Il me débita les compliments d'usage et me salua d'un claquement de talons avant d'entraîner don José dans une pièce annexe pour discuter affaires. Quelques secondes plus tard, des jurons fusaient à travers la cloison. Je préférai m'éclipser et rejoindre la grande salle où régnait à présent un ordre parfait d'une froideur anonyme. Comme je m'approchais d'une fenêtre pour regarder des prisonniers enchaînés par la ceinture, que des soldats en arme conduisaient à l’extérieur de la caserne, un vieux caporal indien vint me souffler qu'il vaudrait mieux pour moi attendre le capitaine dans la salle à manger, car sa dispute avec don José pourrait durer un bon moment. Il s'offrit à m'y conduire et je le suivis à travers de longs couloirs. Je demandai au vieil homme où l'on menait ces prisonniers que je venais d'apercevoir".

Il me répondit qu'ils avaient beaucoup de chance de pouvoir sortir respirer au soleil et qu'ils allaient couper dans la forêt du bois précieux qui serait ramassé plus tard, en période de décrue de la rivière, par des petites camionnettes, au profit de l'Etat. Je me pris à penser que ces affaires d'Etat n'étaient sans doute que celles du capitaine, mais j'eus la prudence de la boucler. Cependant, comme l'Indien semblait avoir une propension à parler, j'essayai de lui tirer un peu les vers du nez. Les lourdes chaînes qui entravaient les prisonniers m'avaient considérablement troublé et, persuadé que la seule loi de Rodrigues de Las Cruses servait ici de règlement, je le questionnai sur la manière dont ces hommes vivaient.

- Sous nos pieds, me dit-il, s'étendent des souterrains remplis d'eau croupie et de pourriture où n'entre jamais la lumière. C'est l'enfer des hommes oubliés. Généraux dégradés, assassins, voleurs ou fous, innocents ou coupables, ils sont pour la plupart ravagés par les fièvres ou la tuberculose, et s'accrochent désespérément à la vie en attendant un hypothétique jugement. Comme nourriture, ils ne reçoivent qu'une ration de haricots rouges matin et soir, apportée par les soldats qui purgent une punition. Une fois par mois, le sergent-major permet à quelques-uns de sortir une heure ou deux, par groupe de cinq, pour tripoter un peu les Indiennes. Cela dépend de la mordida
- Qu'est-ce que la mordida ? osai-je demander, épouvanté.
- Ce que le prisonnier peut offrir au sergent, soit en argent, soit en services particuliers. Et quand quelqu'un est trop emmerdant, il meurt, soit-disant par accident, le médecin légiste délivre un certificat de décès, et le cadavre est abandonné aux fauves dans la forêt.

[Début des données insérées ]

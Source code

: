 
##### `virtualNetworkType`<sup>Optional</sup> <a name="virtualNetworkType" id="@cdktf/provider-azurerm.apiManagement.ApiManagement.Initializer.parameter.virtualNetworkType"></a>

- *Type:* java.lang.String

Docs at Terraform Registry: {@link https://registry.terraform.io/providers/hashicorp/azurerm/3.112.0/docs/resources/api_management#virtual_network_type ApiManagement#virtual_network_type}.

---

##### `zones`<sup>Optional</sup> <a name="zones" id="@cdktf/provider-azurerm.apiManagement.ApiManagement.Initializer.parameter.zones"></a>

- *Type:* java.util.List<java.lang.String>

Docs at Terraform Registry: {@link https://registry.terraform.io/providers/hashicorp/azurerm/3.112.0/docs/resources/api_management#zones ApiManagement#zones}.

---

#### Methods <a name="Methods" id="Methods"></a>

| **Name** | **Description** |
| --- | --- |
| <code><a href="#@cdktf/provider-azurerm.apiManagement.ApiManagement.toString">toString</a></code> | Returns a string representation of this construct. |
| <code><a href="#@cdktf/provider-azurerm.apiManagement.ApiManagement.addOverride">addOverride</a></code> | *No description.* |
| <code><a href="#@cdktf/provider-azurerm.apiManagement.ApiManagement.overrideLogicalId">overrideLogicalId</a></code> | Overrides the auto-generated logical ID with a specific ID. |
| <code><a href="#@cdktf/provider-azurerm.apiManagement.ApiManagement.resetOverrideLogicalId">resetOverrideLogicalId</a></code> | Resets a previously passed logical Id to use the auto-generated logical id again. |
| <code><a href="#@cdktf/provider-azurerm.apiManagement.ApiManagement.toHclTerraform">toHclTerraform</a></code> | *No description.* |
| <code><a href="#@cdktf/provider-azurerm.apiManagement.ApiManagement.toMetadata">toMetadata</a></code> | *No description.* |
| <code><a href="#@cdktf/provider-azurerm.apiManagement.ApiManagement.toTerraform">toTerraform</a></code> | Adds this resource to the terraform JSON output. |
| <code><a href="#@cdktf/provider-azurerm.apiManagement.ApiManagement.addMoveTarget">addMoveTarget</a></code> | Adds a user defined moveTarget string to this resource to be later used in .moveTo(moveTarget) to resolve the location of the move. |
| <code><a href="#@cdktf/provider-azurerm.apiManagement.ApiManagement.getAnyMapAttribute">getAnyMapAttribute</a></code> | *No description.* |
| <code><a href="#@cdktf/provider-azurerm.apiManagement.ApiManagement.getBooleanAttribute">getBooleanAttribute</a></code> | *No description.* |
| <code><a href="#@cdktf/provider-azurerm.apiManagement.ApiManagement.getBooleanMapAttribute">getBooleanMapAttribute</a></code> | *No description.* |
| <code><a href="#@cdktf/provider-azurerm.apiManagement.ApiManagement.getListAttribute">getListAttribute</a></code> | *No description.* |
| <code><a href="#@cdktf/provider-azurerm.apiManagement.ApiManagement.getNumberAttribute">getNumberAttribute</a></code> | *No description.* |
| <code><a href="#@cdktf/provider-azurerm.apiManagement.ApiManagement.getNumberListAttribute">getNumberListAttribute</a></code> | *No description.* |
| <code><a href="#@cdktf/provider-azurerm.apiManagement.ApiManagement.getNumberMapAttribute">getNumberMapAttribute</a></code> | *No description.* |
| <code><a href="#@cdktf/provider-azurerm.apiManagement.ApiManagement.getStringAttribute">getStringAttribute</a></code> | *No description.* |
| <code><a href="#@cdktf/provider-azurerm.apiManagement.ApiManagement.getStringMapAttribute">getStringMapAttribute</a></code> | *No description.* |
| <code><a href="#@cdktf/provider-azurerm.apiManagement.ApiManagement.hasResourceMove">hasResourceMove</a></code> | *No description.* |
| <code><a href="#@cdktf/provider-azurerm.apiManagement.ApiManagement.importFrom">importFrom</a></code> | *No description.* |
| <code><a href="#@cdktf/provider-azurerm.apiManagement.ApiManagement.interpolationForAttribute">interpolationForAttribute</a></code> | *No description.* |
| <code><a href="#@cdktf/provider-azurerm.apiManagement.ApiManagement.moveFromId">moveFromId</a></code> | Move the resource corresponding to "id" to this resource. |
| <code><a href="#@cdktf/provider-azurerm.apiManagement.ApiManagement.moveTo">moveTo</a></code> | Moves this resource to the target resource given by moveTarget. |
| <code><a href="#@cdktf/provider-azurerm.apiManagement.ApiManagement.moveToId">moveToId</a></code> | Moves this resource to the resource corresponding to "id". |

J'étais sidéré. Dans ma naïveté, je croyais que de telles horreurs n'appartenaient qu'au passé ou à la littérature. Je le dis au vieux soldat.
- L'enfer n'est pas une création de Dieu mais de l'homme, me répondit-il. Il est ici sur terre, dans ces labyrinthes immondes. Mais je vous en conjure, si vous ne voulez pas ma mort ni la vôtre, gardez cela pour vous. D'autres avant vous ont essayé en vain que cela change."